The value of CC/GFDL is to permit authors to create flexible licenses for their works and choose whether attribution, non-commercial use, or share-alike is attached.
Value of the PD is that items are completely unrestricted to copy, distribution, modification but does not carry the share-alike requirement. I think the share-alike requirement is the extra added-value that open licenses bring to published works. I think 100 % of PD is realized when works are licensed as open in so far as all the PD unrestricted right to modification are maintained, and that the most open of the CC licenses has the added benefit that all derivative works must carry the same right for others. With PD, you could use a PD work to author a commercial product that is no longer freely available to the public. With CC the author can retain copyright while at the same time licensing a work to be easily copied, distributed, and modified by others — high reuse value — that is better than PD.
~I find confirmation of this position and better stated by Wiley and others at: http://opencontent.org/blog/archives/348
(Though I’m confused why, according to Pollock (2006) in the early part of article states that, open/CC licensed works are included in the public domain).

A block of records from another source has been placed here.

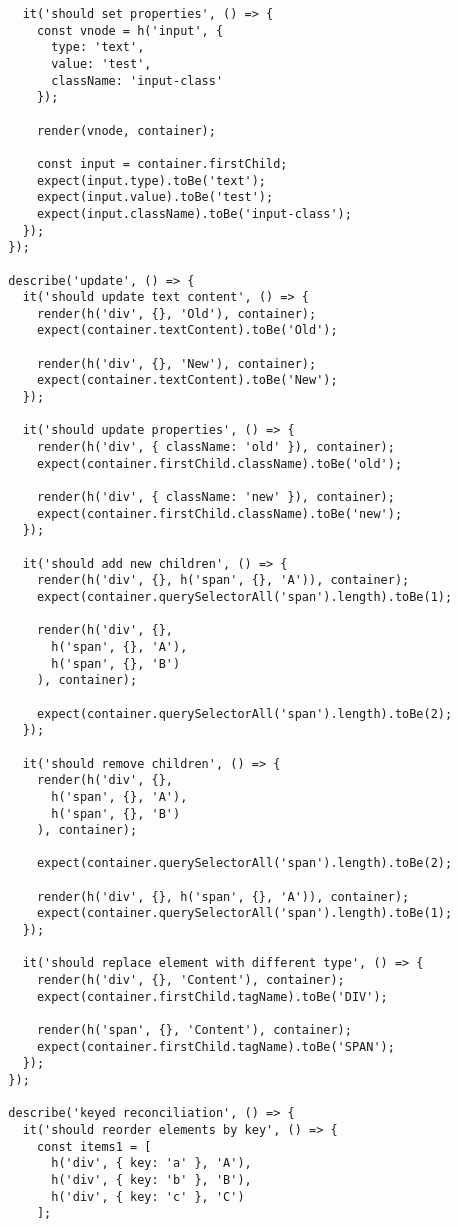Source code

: \documentclass[11pt]{article}
\begin{document}
\begin{verbatim}
    it('should set properties', () => {
      const vnode = h('input', { 
        type: 'text', 
        value: 'test',
        className: 'input-class'
      });
      
      render(vnode, container);
      
      const input = container.firstChild;
      expect(input.type).toBe('text');
      expect(input.value).toBe('test');
      expect(input.className).toBe('input-class');
    });
  });
  
  describe('update', () => {
    it('should update text content', () => {
      render(h('div', {}, 'Old'), container);
      expect(container.textContent).toBe('Old');
      
      render(h('div', {}, 'New'), container);
      expect(container.textContent).toBe('New');
    });
    
    it('should update properties', () => {
      render(h('div', { className: 'old' }), container);
      expect(container.firstChild.className).toBe('old');
      
      render(h('div', { className: 'new' }), container);
      expect(container.firstChild.className).toBe('new');
    });
    
    it('should add new children', () => {
      render(h('div', {}, h('span', {}, 'A')), container);
      expect(container.querySelectorAll('span').length).toBe(1);
      
      render(h('div', {},
        h('span', {}, 'A'),
        h('span', {}, 'B')
      ), container);
      
      expect(container.querySelectorAll('span').length).toBe(2);
    });
    
    it('should remove children', () => {
      render(h('div', {},
        h('span', {}, 'A'),
        h('span', {}, 'B')
      ), container);
      
      expect(container.querySelectorAll('span').length).toBe(2);
      
      render(h('div', {}, h('span', {}, 'A')), container);
      expect(container.querySelectorAll('span').length).toBe(1);
    });
    
    it('should replace element with different type', () => {
      render(h('div', {}, 'Content'), container);
      expect(container.firstChild.tagName).toBe('DIV');
      
      render(h('span', {}, 'Content'), container);
      expect(container.firstChild.tagName).toBe('SPAN');
    });
  });
  
  describe('keyed reconciliation', () => {
    it('should reorder elements by key', () => {
      const items1 = [
        h('div', { key: 'a' }, 'A'),
        h('div', { key: 'b' }, 'B'),
        h('div', { key: 'c' }, 'C')
      ];
      

\end{verbatim}
\end{document}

Another issue is that CC tends to get people to put a CC license (notice of unrestriction) on their work, whereas PD may not have a clear notice and potentially mistaken for a copyrighted work and not readily used (though steps could be taken to fix this, I think).
To answer the question above I have to defer to the comprehensive analysis of Thieme’s post (Silent Blog) and agree that it is difficult to answer except for what I have written above.